Auf der Homepage der Gemeinde findet sich darauf kein Hinweis, ebenso wenig der Tipp, dass der Steig mit Kletterschuhen begangen werden sollte. Das erfährt der Besucher erst auf einer Tafel kurz vor dem Einstieg. Noch nicht einmal die Zahl der zu überwindenden Höhenmeter ist eindeutig: Im Faltblatt spricht die Gemeinde von 170, auf der Website von 100 Metern Differenz. Ob dies Klettersteiggeher irreleite? Das glaubt Peter Wlach von der Bergwacht nicht: Welche Schwierigkeit sie bewältigen können, müssten die Erwachsenen selbst einschätzen; ebenso, ob ihre Kinder den Klettersteig meistern.
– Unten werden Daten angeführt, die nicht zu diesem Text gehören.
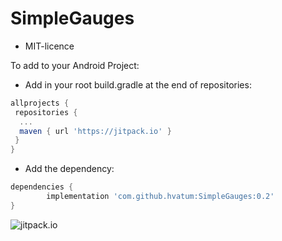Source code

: # SimpleGauges

* MIT-licence

To add to your Android Project:
* Add in your root build.gradle at the end of repositories:

```gradle
allprojects {
 repositories {
  ...
  maven { url 'https://jitpack.io' }
 }
}
```

* Add the dependency:

```gradle
dependencies {
        implementation 'com.github.hvatum:SimpleGauges:0.2'
}
```

![jitpack.io](https://jitpack.io/v/hvatum/SimpleGauges.svg)
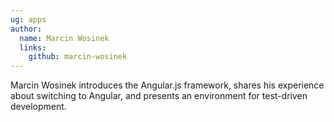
 ```yaml
---
ug: apps
author:
  name: Marcin Wosinek
  links:
    github: marcin-wosinek
---
```

Marcin Wosinek introduces the Angular.js framework, shares his experience about switching to
Angular, and presents an environment for test-driven development.
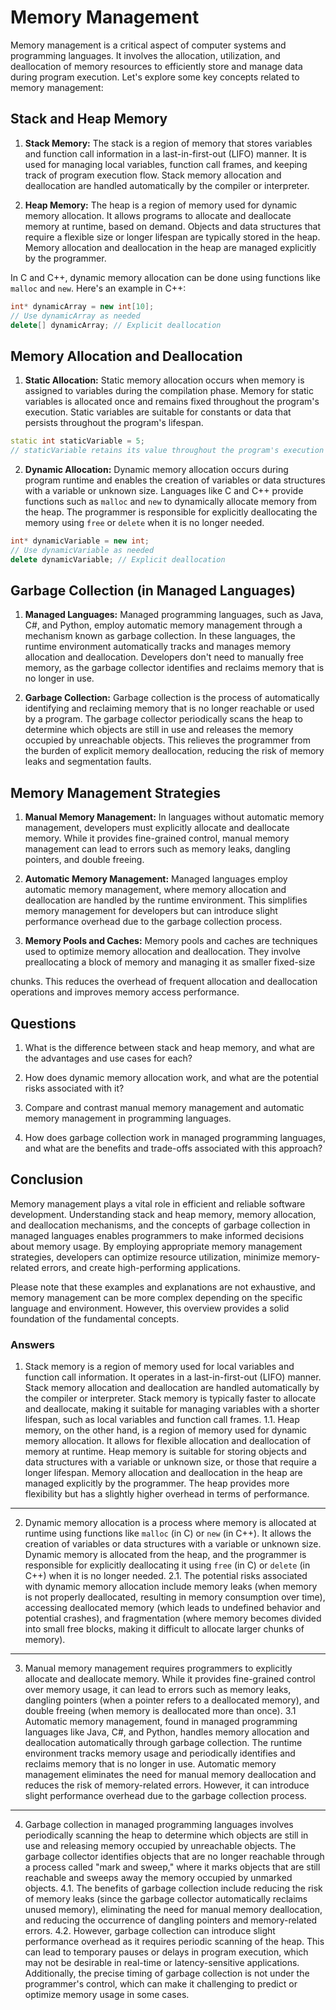 # Memory Management

Memory management is a critical aspect of computer systems and programming languages. It involves the allocation, utilization, and deallocation of memory resources to efficiently store and manage data during program execution. Let's explore some key concepts related to memory management:

## Stack and Heap Memory

1. **Stack Memory:** The stack is a region of memory that stores variables and function call information in a last-in-first-out (LIFO) manner. It is used for managing local variables, function call frames, and keeping track of program execution flow. Stack memory allocation and deallocation are handled automatically by the compiler or interpreter.

2. **Heap Memory:** The heap is a region of memory used for dynamic memory allocation. It allows programs to allocate and deallocate memory at runtime, based on demand. Objects and data structures that require a flexible size or longer lifespan are typically stored in the heap. Memory allocation and deallocation in the heap are managed explicitly by the programmer.

In C and C++, dynamic memory allocation can be done using functions like `malloc` and `new`. Here's an example in C++:

```cpp
int* dynamicArray = new int[10];
// Use dynamicArray as needed
delete[] dynamicArray; // Explicit deallocation
```

## Memory Allocation and Deallocation

1. **Static Allocation:** Static memory allocation occurs when memory is assigned to variables during the compilation phase. Memory for static variables is allocated once and remains fixed throughout the program's execution. Static variables are suitable for constants or data that persists throughout the program's lifespan.

```cpp
static int staticVariable = 5;
// staticVariable retains its value throughout the program's execution
```

2. **Dynamic Allocation:** Dynamic memory allocation occurs during program runtime and enables the creation of variables or data structures with a variable or unknown size. Languages like C and C++ provide functions such as `malloc` and `new` to dynamically allocate memory from the heap. The programmer is responsible for explicitly deallocating the memory using `free` or `delete` when it is no longer needed.

```cpp
int* dynamicVariable = new int;
// Use dynamicVariable as needed
delete dynamicVariable; // Explicit deallocation
```

## Garbage Collection (in Managed Languages)

1. **Managed Languages:** Managed programming languages, such as Java, C#, and Python, employ automatic memory management through a mechanism known as garbage collection. In these languages, the runtime environment automatically tracks and manages memory allocation and deallocation. Developers don't need to manually free memory, as the garbage collector identifies and reclaims memory that is no longer in use.

2. **Garbage Collection:** Garbage collection is the process of automatically identifying and reclaiming memory that is no longer reachable or used by a program. The garbage collector periodically scans the heap to determine which objects are still in use and releases the memory occupied by unreachable objects. This relieves the programmer from the burden of explicit memory deallocation, reducing the risk of memory leaks and segmentation faults.

## Memory Management Strategies

1. **Manual Memory Management:** In languages without automatic memory management, developers must explicitly allocate and deallocate memory. While it provides fine-grained control, manual memory management can lead to errors such as memory leaks, dangling pointers, and double freeing.

2. **Automatic Memory Management:** Managed languages employ automatic memory management, where memory allocation and deallocation are handled by the runtime environment. This simplifies memory management for developers but can introduce slight performance overhead due to the garbage collection process.

3. **Memory Pools and Caches:** Memory pools and caches are techniques used to optimize memory allocation and deallocation. They involve preallocating a block of memory and managing it as smaller fixed-size

chunks. This reduces the overhead of frequent allocation and deallocation operations and improves memory access performance.

## Questions

1. What is the difference between stack and heap memory, and what are the advantages and use cases for each?

2. How does dynamic memory allocation work, and what are the potential risks associated with it?

3. Compare and contrast manual memory management and automatic memory management in programming languages.

4. How does garbage collection work in managed programming languages, and what are the benefits and trade-offs associated with this approach?

## Conclusion

Memory management plays a vital role in efficient and reliable software development. Understanding stack and heap memory, memory allocation, and deallocation mechanisms, and the concepts of garbage collection in managed languages enables programmers to make informed decisions about memory usage. By employing appropriate memory management strategies, developers can optimize resource utilization, minimize memory-related errors, and create high-performing applications.

Please note that these examples and explanations are not exhaustive, and memory management can be more complex depending on the specific language and environment. However, this overview provides a solid foundation of the fundamental concepts.

### Answers

1. Stack memory is a region of memory used for local variables and function call information. It operates in a last-in-first-out (LIFO) manner. Stack memory allocation and deallocation are handled automatically by the compiler or interpreter. Stack memory is typically faster to allocate and deallocate, making it suitable for managing variables with a shorter lifespan, such as local variables and function call frames.
   1.1. Heap memory, on the other hand, is a region of memory used for dynamic memory allocation. It allows for flexible allocation and deallocation of memory at runtime. Heap memory is suitable for storing objects and data structures with a variable or unknown size, or those that require a longer lifespan. Memory allocation and deallocation in the heap are managed explicitly by the programmer. The heap provides more flexibility but has a slightly higher overhead in terms of performance.

---

2. Dynamic memory allocation is a process where memory is allocated at runtime using functions like `malloc` (in C) or `new` (in C++). It allows the creation of variables or data structures with a variable or unknown size. Dynamic memory is allocated from the heap, and the programmer is responsible for explicitly deallocating it using `free` (in C) or `delete` (in C++) when it is no longer needed.
   2.1. The potential risks associated with dynamic memory allocation include memory leaks (when memory is not properly deallocated, resulting in memory consumption over time), accessing deallocated memory (which leads to undefined behavior and potential crashes), and fragmentation (where memory becomes divided into small free blocks, making it difficult to allocate larger chunks of memory).

---

3. Manual memory management requires programmers to explicitly allocate and deallocate memory. While it provides fine-grained control over memory usage, it can lead to errors such as memory leaks, dangling pointers (when a pointer refers to a deallocated memory), and double freeing (when memory is deallocated more than once).
   3.1 Automatic memory management, found in managed programming languages like Java, C#, and Python, handles memory allocation and deallocation automatically through garbage collection. The runtime environment tracks memory usage and periodically identifies and reclaims memory that is no longer in use. Automatic memory management eliminates the need for manual memory deallocation and reduces the risk of memory-related errors. However, it can introduce slight performance overhead due to the garbage collection process.

---

4. Garbage collection in managed programming languages involves periodically scanning the heap to determine which objects are still in use and releasing memory occupied by unreachable objects. The garbage collector identifies objects that are no longer reachable through a process called "mark and sweep," where it marks objects that are still reachable and sweeps away the memory occupied by unmarked objects.
   4.1. The benefits of garbage collection include reducing the risk of memory leaks (since the garbage collector automatically reclaims unused memory), eliminating the need for manual memory deallocation, and reducing the occurrence of dangling pointers and memory-related errors.
   4.2. However, garbage collection can introduce slight performance overhead as it requires periodic scanning of the heap. This can lead to temporary pauses or delays in program execution, which may not be desirable in real-time or latency-sensitive applications. Additionally, the precise timing of garbage collection is not under the programmer's control, which can make it challenging to predict or optimize memory usage in some cases.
Auf den ersten Blick wirkt die Tour anspruchsvoll, aber machbar. Erst im Steig merkt man: Das Sicherungsseil ist oft zu hoch angebracht, an einer Stelle dafür zu niedrig; umklinken muss man die Karabiner zwei-, dreimal genau an den Stellen, die man eigentlich mit Schwung durchqueren müsste; weil Felsgriffe fehlen, wird der Klettersteig zur Drahtseil-Hangelei. "Der Steig ist einfach nicht wirklich gut durchdacht, da hilft auch kein TÜV. Was soll das überhaupt bedeuten: TÜV-zertifiziert? Vielleicht so was wie 'aus kontrolliertem Anbau'?", fragt ein Forumschreiber.

Volker Kron testet sonst Kletterwände und Hochseilgärten. Er hat für den TÜV Süd, der Mitglied im Normengremium für Bergsport ist, den Hausbachfall-Klettersteig vor zwei Jahren abgenommen, als ersten in Deutschland. Es sei doch positiv, sagt er, dass die Gemeinde Reit im Winkl sich den Klettersteig habe abnehmen lassen, dazu sei sie nicht verpflichtet. "Die Gemeinde hat das Maximale gemacht, um einen sicheren Klettersteig zu haben." Bewertet wurde vor allem, ob spätestens alle drei Meter eine Befestigung kommt und ob die Drahtseile solide im Felsen verankert sind. Die Routenführung dagegen nicht. Auch eine Einschätzung bezüglich des Schwierigkeitsgrads hat der TÜV nicht abgegeben. Für Kron ist klar: Ein Klettersteig für Anfänger ist die Route bei Reit im Winkl nicht. Und die Gefahr, dass ein Unerfahrener die Herausforderung unterschätzt? "Der Klettersteig ist gleich am Anfang schwierig, da sieht man, was kommt."

Nach einer Leiter zu Beginn hangelt man sich am Drahtseil entlang und über Metallstifte hin zu zwei Querungsbalken. Dann wird es noch anstrengender: Meter um Meter zieht sich der Klettersteiggeher am Drahtseil den Felsen hinauf. Die Arme werden schwer, die Hände brennen. "Das ist ein absoluter Schwachsinn", sagt ein Mann am Ausstieg. Der Felsen sei viel zu glatt, es bleibe einem nichts anderes übrig, als sich am Seil entlangzuhangeln. Ein weiterer findet, die Wand am Hausbachfall sei eher etwas für richtige Kletterer. Er lehnt den massiven Einsatz von Drahtseil und Metallstiften ab. "Die Leute wollen immer mehr Abenteuer, aber kein Risiko dafür eingehen", findet er. Sein Fazit während des gemütlichen Abstiegs? "Runter ist es schöner als rauf."